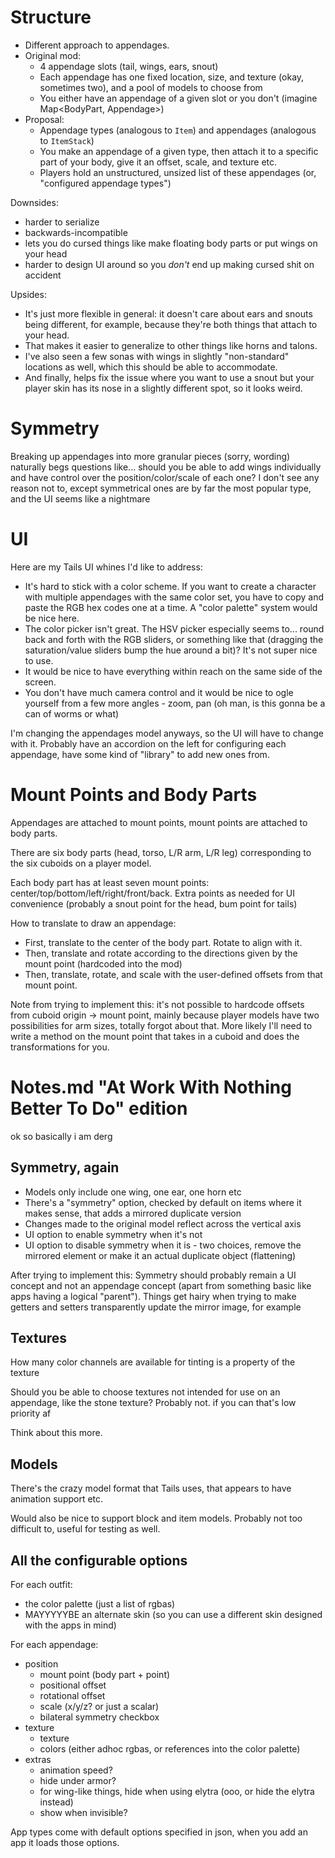 # Structure

* Different approach to appendages.
* Original mod:
  * 4 appendage slots (tail, wings, ears, snout)
  * Each appendage has one fixed location, size, and texture (okay, sometimes two), and a pool of models to choose from
  * You either have an appendage of a given slot or you don't (imagine Map<BodyPart, Appendage>)
* Proposal:
  * Appendage types (analogous to `Item`) and appendages (analogous to `ItemStack`)
  * You make an appendage of a given type, then attach it to a specific part of your body, give it an offset, scale, and texture etc.
  * Players hold an unstructured, unsized list of these appendages (or, "configured appendage types")

Downsides:

* harder to serialize
* backwards-incompatible
* lets you do cursed things like make floating body parts or put wings on your head
* harder to design UI around so you *don't* end up making cursed shit on accident

Upsides:

* It's just more flexible in general: it doesn't care about ears and snouts being different, for example, because they're both things that attach to your head.
* That makes it easier to generalize to other things like horns and talons.
* I've also seen a few sonas with wings in slightly "non-standard" locations as well, which this should be able to accommodate.
* And finally, helps fix the issue where you want to use a snout but your player skin has its nose in a slightly different spot, so it looks weird.

# Symmetry

Breaking up appendages into more granular pieces (sorry, wording) naturally begs questions like... should you be able to add wings individually and have control over the position/color/scale of each one? I don't see any reason not to, except symmetrical ones are by far the most popular type, and the UI seems like a nightmare

# UI

Here are my Tails UI whines I'd like to address:

* It's hard to stick with a color scheme. If you want to create a character with multiple appendages with the same color set, you have to copy and paste the RGB hex codes one at a time. A "color palette" system would be nice here.
* The color picker isn't great. The HSV picker especially seems to... round back and forth with the RGB sliders, or something like that (dragging the saturation/value sliders bump the hue around a bit)? It's not super nice to use.
* It would be nice to have everything within reach on the same side of the screen.
* You don't have much camera control and it would be nice to ogle yourself from a few more angles - zoom, pan (oh man, is this gonna be a can of worms or what)

I'm changing the appendages model anyways, so the UI will have to change with it. Probably have an accordion on the left for configuring each appendage, have some kind of "library" to add new ones from.

# Mount Points and Body Parts

Appendages are attached to mount points, mount points are attached to body parts. 

There are six body parts (head, torso, L/R arm, L/R leg) corresponding to the six cuboids on a player model.

Each body part has at least seven mount points: center/top/bottom/left/right/front/back. Extra points as needed for UI convenience (probably a snout point for the head, bum point for tails)

How to translate to draw an appendage:

* First, translate to the center of the body part. Rotate to align with it.
* Then, translate and rotate according to the directions given by the mount point (hardcoded into the mod)
* Then, translate, rotate, and scale with the user-defined offsets from that mount point.

Note from trying to implement this: it's not possible to hardcode offsets from cuboid origin -> mount point, mainly because player models have two possibilities for arm sizes, totally forgot about that. More likely I'll need to write a method on the mount point that takes in a cuboid and does the transformations for you.

# Notes.md "At Work With Nothing Better To Do" edition

ok so basically i am derg

## Symmetry, again

* Models only include one wing, one ear, one horn etc
* There's a "symmetry" option, checked by default on items where it makes sense, that adds a mirrored duplicate version
* Changes made to the original model reflect across the vertical axis
* UI option to enable symmetry when it's not
* UI option to disable symmetry when it is - two choices, remove the mirrored element or make it an actual duplicate object (flattening)

After trying to implement this: Symmetry should probably remain a UI concept and not an appendage concept (apart from something basic like apps having a logical "parent"). Things get hairy when trying to make getters and setters transparently update the mirror image, for example

## Textures

How many color channels are available for tinting is a property of the texture

Should you be able to choose textures not intended for use on an appendage, like the stone texture? Probably not. if you can that's low priority af

Think about this more.

## Models

There's the crazy model format that Tails uses, that appears to have animation support etc.

Would also be nice to support block and item models. Probably not too difficult to, useful for testing as well.

## All the configurable options

For each outfit:

* the color palette (just a list of rgbas)
* MAYYYYYBE an alternate skin (so you can use a different skin designed with the apps in mind)

For each appendage:

* position
    * mount point (body part + point)
    * positional offset
    * rotational offset
    * scale (x/y/z? or just a scalar)
    * bilateral symmetry checkbox
* texture
    * texture
    * colors (either adhoc rgbas, or references into the color palette)
* extras
  * animation speed?
  * hide under armor?
  * for wing-like things, hide when using elytra (ooo, or hide the elytra instead)
  * show when invisible?

App types come with default options specified in json, when you add an app it loads those options.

### WHAT YOU ARE ASKED TO DO:
Among the entries above, the line containing "(imagine Map<BodyPart, Appendage>)", the line containing "and texture etc.", and all lines between them are to be restated word for word; nothing else belongs in the reply.

### TASK RESULT:
  * You either have an appendage of a given slot or you don't (imagine Map<BodyPart, Appendage>)
* Proposal:
  * Appendage types (analogous to `Item`) and appendages (analogous to `ItemStack`)
  * You make an appendage of a given type, then attach it to a specific part of your body, give it an offset, scale, and texture etc.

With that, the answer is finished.